Valve: Steam Deck Single Click Root Remote Code Execution

The version of Chromium Embedded Framework included in the Linux client was susceptible to a v8 exploit that allowed modification of local files. The researcher demonstrated chaining local file modification to a local privilege escalation.

The Steam Deck on latest software is vulnerable to a Remote Code Execution (RCE) vulnerability which can be chained with a privilege escalation vulnerability to provide an attacker full arbitrary root execution access after a user clicks on a link to maliciously crafted webpage in a Steam Chat message. The entire exploit chain can run deterministically after that single click with no further user interaction.

Specifically, the Chromium Embedded Framework (CEF) used in the steamwebhelper is based on Chromium version 85.0.4183.121. This version is vulnerable to CVE-2020-16040. If the steamwebhelper loads a malicious page, this CVE can be exploited to obtain an RCE in the steamwebhelper process.

The steamwebhelper process runs as the user “deck” with the CEF sandbox disabled. This means that immediately after exploitation, the attacker has access to all of the user’s files, because all user content is readable by “deck”. Likely most critically, this includes the Steam Sentry credential file stored at ~/.local/share/Steam/ssfn* that will be present on all Steam Decks and facilitates Steam account takeovers.
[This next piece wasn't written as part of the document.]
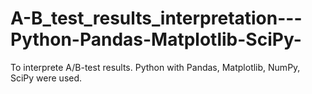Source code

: # A-B_test_results_interpretation---Python-Pandas-Matplotlib-SciPy-
To interprete A/B-test results. Python with Pandas, Matplotlib, NumPy, SciPy were used.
From here, we can pivot to obtaining full root access. By default, the deck user has sudoers privileges and no password set. Thus, all we need to do is set a password and then provide that password to the “sudo” binary for a full root shell.

However, the steamwebhelper executes with the “no new privileges” flag set, which prevents us from directly calling sudo from the initial RCE context. This can be easily circumvented by modifying some executable file that the deck user has access to that another process will eventually execute outside of the steamwebhelper process. Given the substantial file access privileges of the deck user (e.g. access to all games, the entire Steam executable, other apps, etc.), there are a variety of options to choose from for this. I verified that at least one such vulnerable site exists to facilitate this privilege escalation by planting a malicious payload in ~/.bashrc, which seems to be executed at least whenever the device reboots. All these steps could be achieved in the shellcode executed from the Chrome RCE.

Once you have achieved persistent root access, you can access all files and peripherals on the device.